不器用な男、ロッテ細谷圭がたどり着いた「11年目の打撃開眼」 (2ページ目)

  • 深海正●文 text by Fukami Tadashi
  • photo by Kyodo News

 現在の野球はスライダーやフォークボールなど定番の変化球の精度が上がり、ツーシームやカットボールなど、打者の手元で微妙に動く球も増えてきた。今ではほとんどの投手がこれらの球を使い、打ち損じを少なくするためには、打者の工夫もこれまで以上に必要になってきている。

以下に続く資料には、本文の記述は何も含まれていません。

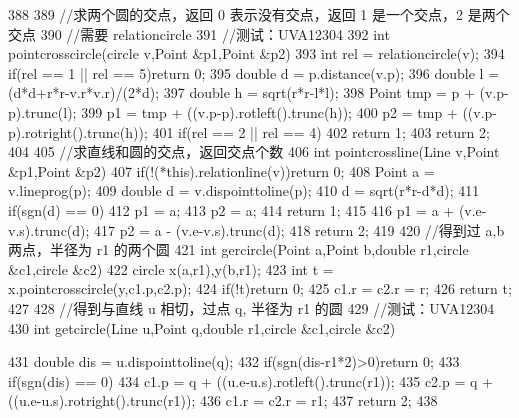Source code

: \documentclass[11pt]{article}
\begin{document}
\begin{Code}
{{388       }
389       //求两个圆的交点，返回 0 表示没有交点，返回 1 是一个交点，2 是两个交点
390       //需要 relationcircle
391       //测试：UVA12304
392       int pointcrosscircle(circle v,Point &p1,Point &p2){
393           int rel = relationcircle(v);
394           if(rel == 1 || rel == 5)return 0;
395           double d = p.distance(v.p);
396           double l = (d*d+r*r-v.r*v.r)/(2*d);
397           double h = sqrt(r*r-l*l);
398           Point tmp = p + (v.p-p).trunc(l);
399           p1 = tmp + ((v.p-p).rotleft().trunc(h));
400           p2 = tmp + ((v.p-p).rotright().trunc(h));
401           if(rel == 2 || rel == 4)
402               return 1;
403           return 2;
404       }
405       //求直线和圆的交点，返回交点个数
406       int pointcrossline(Line v,Point &p1,Point &p2){
407           if(!(*this).relationline(v))return 0;
408           Point a = v.lineprog(p);
409           double d = v.dispointtoline(p);
410           d = sqrt(r*r-d*d);
411           if(sgn(d) == 0){
412               p1 = a;
413               p2 = a;
414               return 1;
415           }
416           p1 = a + (v.e-v.s).trunc(d);
417           p2 = a - (v.e-v.s).trunc(d);
418           return 2;
419       }
420       //得到过 a,b 两点，半径为 r1 的两个圆
421       int gercircle(Point a,Point b,double r1,circle &c1,circle &c2){
422           circle x(a,r1),y(b,r1);
423           int t = x.pointcrosscircle(y,c1.p,c2.p);
424           if(!t)return 0;
425           c1.r = c2.r = r;
426           return t;
427       }
428       //得到与直线 u 相切，过点 q, 半径为 r1 的圆
429       //测试：UVA12304
430       int getcircle(Line u,Point q,double r1,circle &c1,circle &c2){
431           double dis = u.dispointtoline(q);
432           if(sgn(dis-r1*2)>0)return 0;
433           if(sgn(dis) == 0){
434               c1.p = q + ((u.e-u.s).rotleft().trunc(r1));
435               c2.p = q + ((u.e-u.s).rotright().trunc(r1));
436               c1.r = c2.r = r1;
437               return 2;
438           }


}}
\end{Code}
\end{document}
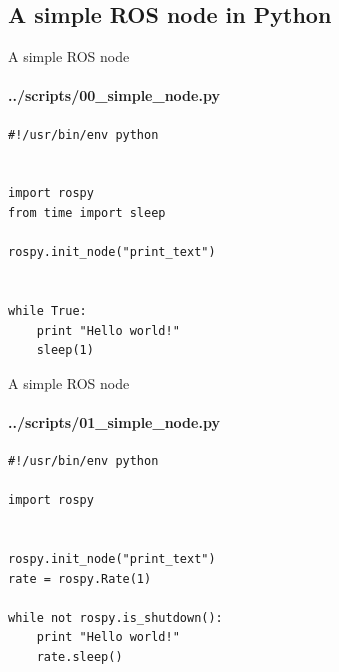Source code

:\documentclass{beamer}
\begin{document}
\subsection{A simple ROS node in Python}

\begin{frame}[fragile]{A simple ROS node}
    \framesubtitle{   ../scripts/00\_simple\_node.py}
    \begin{lstlisting}
#!/usr/bin/env python


import rospy
from time import sleep

rospy.init_node("print_text")


while True:
    print "Hello world!"
    sleep(1)
    \end{lstlisting}
\end{frame}



\begin{frame}[fragile]{A simple ROS node}
    \framesubtitle{   ../scripts/01\_simple\_node.py}
\begin{lstlisting}
#!/usr/bin/env python

import rospy


rospy.init_node("print_text")  
rate = rospy.Rate(1)

while not rospy.is_shutdown():
    print "Hello world!"
    rate.sleep()
\end{lstlisting}
\end{frame}
\end{document}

 細谷も昨季から打撃改造に取り組み、「(打撃を変えて)2年目で自分のなかで理解できて、やれている。実戦でできるようになってきた」と今の打法が体に染みこんできた。

 昨季もイースタンリーグの打点王を獲得するなど、二軍での実績は十分だった。ただ、これまではどうしても一軍で満足する成績を残すことはできず、そこに大きな"壁"があった。それを崩したのは先ほどの技術的な改良に加えて、心の持ちようの変化も大きな要因となった。

 当然ながら、一軍のピッチャーは二軍に比べて球が強く、コントロールがいい。さらに捕手の配球もより緻密で、バッターの頭を悩ませる。簡単には打てない。打てないから、結果を求め、どんな球にも手を出すようになってしまう。そうなると相手の術中にはまり、打つのはさらに難しくなる。ボール球に手を出すことで自らの打撃は崩れていく。悪循環にはまるパターンだ。

「考え過ぎている部分もあった。全部、打とうとしてしまっていた。状態が悪くなってくると、自然と(球を)追いかけていってしまう。(今は)割り切って打席に立って、狙っている球を確実に打とうという意識でいる」

 切り替えを心に置き、引きずることをやめた。